Guépard : sur le continent africain, près de 75% de l’espace vital du guépard a disparu. En raison de la faible densité naturelle de sa population, limitée à deux individus seulement pour 100 km2, la majeure partie des zones protégées ont une taille insuffisante pour satisfaire ses besoins. Par chance, le guépard sait s’adapter aux modifications que l’homme apporte à son territoire. Mais il en résulte aussi un danger supplémentaire: les conflits avec les éleveurs de bovins, dont l’issue est souvent fatale pour le grand félin. Les guépards sont aussi chassés pour leur peau. Ou sont capturés par erreur dans les pièges posés à l’intention d’autres animaux, chassés eux pour leur viande.
Gagnants 2019
Les éléphants au Myanmar : en 2017, un éléphant était encore tué chaque semaine, ou presque, pour sa peau, transformée en crèmes cosmétiques dans ce pays d’Asie du Sud-Est. Pour cette raison, le WWF a intensifié son travail avec les garde-faune. 220 d’entre eux patrouillent désormais jour et nuit depuis les 22 stations établies dès lors. L’effet préventif de cette mesure est saisissant: dans les régions de Bago et Yangon, plus aucun éléphant n’a été braconné. Dans l’Irrawaddy, le nombre de bêtes abattues a été plus que divisé par deux, passant de 16 à 7.
Bison : ce bovin, qui peut mesurer jusqu’à 3 mètres de long, était indigène dans de nombreuses régions d’Europe, jusqu’à sa quasi-extermination. En 1996, le WWF a lancé un projet de réintroduction dans la partie russe du Caucase. Un recensement effectué en République d’Ossétie du Nord-Alanie en février 2019 laisse espérer une possible survie de l’espèce à long terme: les bisons se multiplient de manière réjouissante. Entre-temps, plus de 100 individus vivent à nouveau dans les forêts de la région.
Grenouille aquatique Sehuencas : une grenouille Sehuencas mâle a vécu près de 10 ans seule dans un aquarium du musée d’histoire naturelle «Alcide d’Orbigny» en Bolivie, qui la considérait comme le dernier spécimen de son espèce. Jusqu’au jour où des biologistes sont tombés par hasard sur une grenouille Sehuencas femelle dans les forêts humides du pays. Désormais, l’espoir que cette espèce en voie de disparition puisse perdurer repose entièrement sur le couple et sa descendance, que l’on souhaite nombreuse. Les grenouilles aquatiques Sehuencas sont surtout victimes du réchauffement climatique et de la destruction progressive de leurs habitats.

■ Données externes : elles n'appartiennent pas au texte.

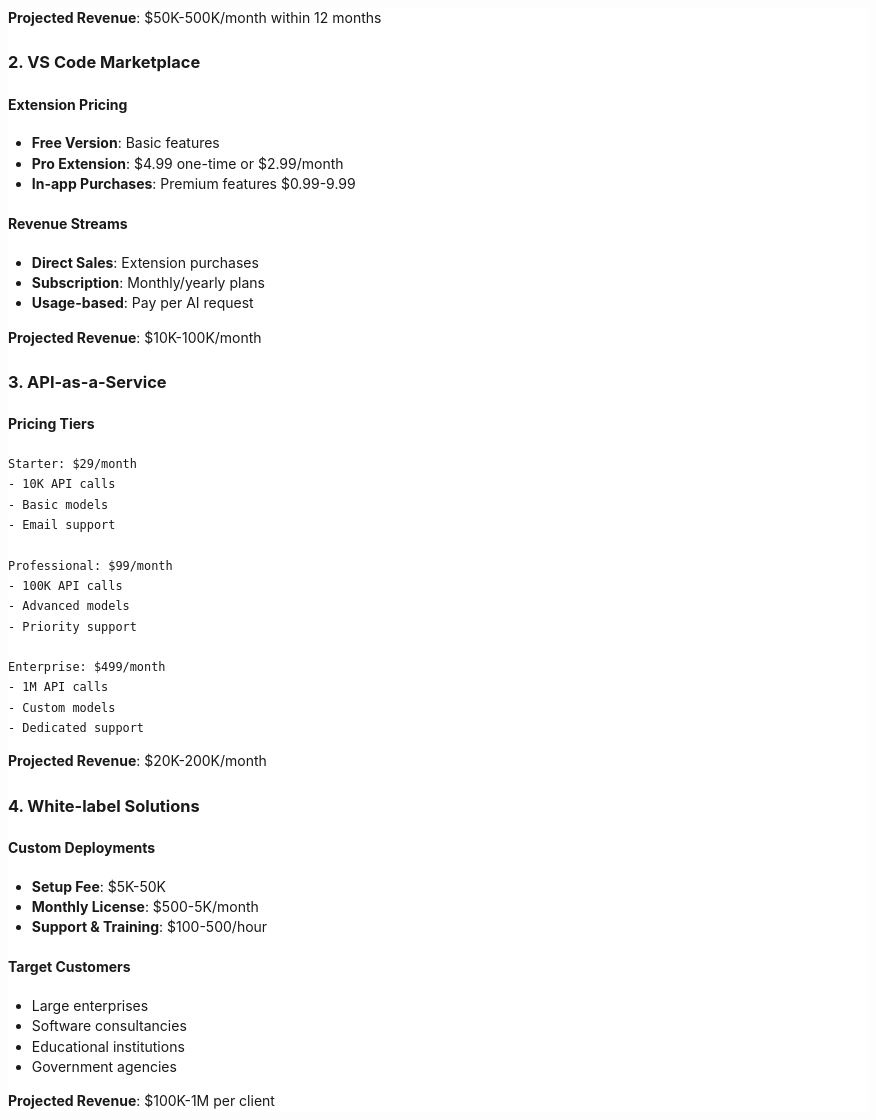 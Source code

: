 **Projected Revenue**: $50K-500K/month within 12 months

### 2. **VS Code Marketplace**

#### Extension Pricing
- **Free Version**: Basic features
- **Pro Extension**: $4.99 one-time or $2.99/month
- **In-app Purchases**: Premium features $0.99-9.99

#### Revenue Streams
- **Direct Sales**: Extension purchases
- **Subscription**: Monthly/yearly plans
- **Usage-based**: Pay per AI request

**Projected Revenue**: $10K-100K/month

### 3. **API-as-a-Service**

#### Pricing Tiers
```
Starter: $29/month
- 10K API calls
- Basic models
- Email support

Professional: $99/month
- 100K API calls
- Advanced models
- Priority support

Enterprise: $499/month
- 1M API calls
- Custom models
- Dedicated support
```

**Projected Revenue**: $20K-200K/month

### 4. **White-label Solutions**

#### Custom Deployments
- **Setup Fee**: $5K-50K
- **Monthly License**: $500-5K/month
- **Support & Training**: $100-500/hour

#### Target Customers
- Large enterprises
- Software consultancies
- Educational institutions
- Government agencies

**Projected Revenue**: $100K-1M per client
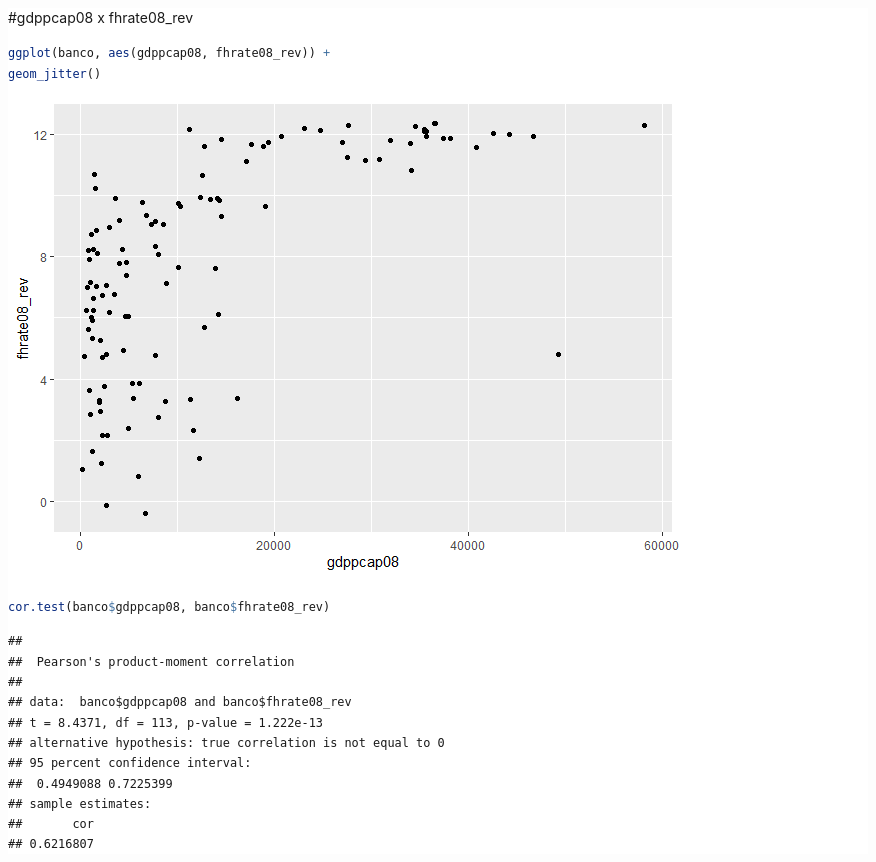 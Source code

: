 \#gdppcap08 x fhrate08\_rev

``` r
ggplot(banco, aes(gdppcap08, fhrate08_rev)) +
geom_jitter()
```

![](exercicio_5_files/figure-gfm/unnamed-chunk-17-1.png)

``` r
cor.test(banco$gdppcap08, banco$fhrate08_rev)
```

    ## 
    ##  Pearson's product-moment correlation
    ## 
    ## data:  banco$gdppcap08 and banco$fhrate08_rev
    ## t = 8.4371, df = 113, p-value = 1.222e-13
    ## alternative hypothesis: true correlation is not equal to 0
    ## 95 percent confidence interval:
    ##  0.4949088 0.7225399
    ## sample estimates:
    ##       cor 
    ## 0.6216807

Chacal doré : comme il préfère les températures plutôt clémentes, le chacal doré quitte sa région d’origine, au Sud-Est de l’Europe, pour s’établir de plus en plus souvent en Europe centrale, où le climat s’adoucit. Sur le Vieux Continent, sa population est actuellement sept fois supérieure à celle de son plus grand ennemi, le loup. On l’aperçoit aussi régulièrement en Suisse, bien qu’il s’agisse toujours d’individus solitaires.
Bostryche : marron et poilu, le bostryche typographe (Ips typographicus) est un double gagnant du changement climatique. Les années sèches et chaudes lui permettent de mieux se reproduire. Sur le Plateau suisse, il trouve une table richement dressée, les épicéas plantés par le passé souffrant et s’affaiblissant sous les effets des changements climatiques. Ce coléoptère n’a désormais plus aucun mal à attaquer ces arbres, et à loger ses nids entre l’écorce et le bois, entraînant leur mort.